Both deductions phase out for individuals with adjusted gross income above $150,000 ($300,000 for married filing jointly). They are temporary provisions effective for tax years 2025 through 2028.
Who Qualifies for the Tips Deduction?
The tips deduction applies to workers in traditionally and customarily tipped occupations. This includes restaurant servers, bartenders, hairdressers, valets, hotel staff, delivery drivers, and similar positions. The IRS has issued guidance clarifying that tips must be reported to your employer and on your tax return — the deduction does not eliminate the reporting requirement, only the tax liability on that income.
Important limitations: tips and overtime pay cannot be "double counted." If overtime hours also generate tips, you must allocate the income to one deduction or the other. Independent contractors who receive tips through gig apps may also qualify, but the rules are more complex — consult a tax professional for 1099 situations.
Who Qualifies for the Overtime Deduction?
The overtime deduction applies to the premium portion of overtime pay — the extra half in "time and a half." If your regular rate is $20/hour and you earn $30/hour for overtime, only the $10 premium per overtime hour qualifies for the deduction, not the base $20. The deduction is capped at $12,500 for single filers and $25,000 for joint filers.
Only overtime required under the Fair Labor Standards Act (FLSA) qualifies — hours worked beyond 40 in a workweek. State-specific daily overtime rules or contractual overtime pay arrangements generally do not qualify. Your employer must report qualifying overtime compensation on your W-2 for you to claim the deduction.
Real-World Examples
Restaurant server earning $28,000 in wages + $18,000 in tips = $46,000 total. Standard deduction: $16,100. Tips deduction: $18,000. Old taxable income: $29,900. New taxable income: $11,900. Federal tax savings: approximately $1,990 per year ($166/month extra take-home).

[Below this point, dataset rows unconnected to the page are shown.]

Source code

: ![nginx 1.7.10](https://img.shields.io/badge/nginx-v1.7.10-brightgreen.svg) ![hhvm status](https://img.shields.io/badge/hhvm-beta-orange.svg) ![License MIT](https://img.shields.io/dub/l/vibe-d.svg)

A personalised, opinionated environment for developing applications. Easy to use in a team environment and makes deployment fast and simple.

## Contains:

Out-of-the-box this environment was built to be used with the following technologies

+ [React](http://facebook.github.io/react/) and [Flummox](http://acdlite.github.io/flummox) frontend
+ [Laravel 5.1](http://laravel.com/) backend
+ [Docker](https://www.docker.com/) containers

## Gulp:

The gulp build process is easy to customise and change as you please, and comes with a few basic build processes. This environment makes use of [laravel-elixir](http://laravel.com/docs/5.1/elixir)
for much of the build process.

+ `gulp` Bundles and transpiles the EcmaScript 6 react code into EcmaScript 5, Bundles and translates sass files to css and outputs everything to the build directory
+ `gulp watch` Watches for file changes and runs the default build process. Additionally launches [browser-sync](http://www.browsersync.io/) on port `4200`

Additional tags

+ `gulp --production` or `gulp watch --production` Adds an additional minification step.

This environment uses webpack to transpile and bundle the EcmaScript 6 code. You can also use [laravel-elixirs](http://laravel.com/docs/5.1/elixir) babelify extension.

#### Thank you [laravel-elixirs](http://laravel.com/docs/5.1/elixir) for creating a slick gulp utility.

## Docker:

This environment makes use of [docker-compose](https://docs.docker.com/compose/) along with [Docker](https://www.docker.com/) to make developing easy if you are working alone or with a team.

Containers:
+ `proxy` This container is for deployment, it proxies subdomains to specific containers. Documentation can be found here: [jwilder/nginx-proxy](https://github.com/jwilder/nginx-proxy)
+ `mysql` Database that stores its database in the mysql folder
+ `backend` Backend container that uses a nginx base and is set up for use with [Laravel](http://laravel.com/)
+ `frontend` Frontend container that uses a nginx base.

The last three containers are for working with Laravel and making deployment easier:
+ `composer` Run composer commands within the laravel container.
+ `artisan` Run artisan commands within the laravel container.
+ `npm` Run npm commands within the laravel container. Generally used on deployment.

Manufacturing worker earning $52,000 base + $10,000 overtime premium = $62,000 total. Overtime deduction: $10,000. Federal tax savings: approximately $2,200 per year at the 22% bracket. Combined with a working spouse who earns tips, a family could save $4,000-5,000 annually.
State Tax Implications
The OBBBA deductions are federal only. As of 2026, more than 20 states have introduced legislation addressing state-level treatment of tips and overtime. Some states that automatically conform to federal tax law have adopted the deductions. Others have decoupled and still tax tips and overtime at the state level. Check your state's current rules — the savings calculated here are federal only.
The IRS confirmed that the No Tax on Tips deduction is claimed on the new Schedule 1-A, not the standard Schedule A. This means it reduces your adjusted gross income (above-the-line deduction), benefiting you even if you take the standard deduction rather than itemizing.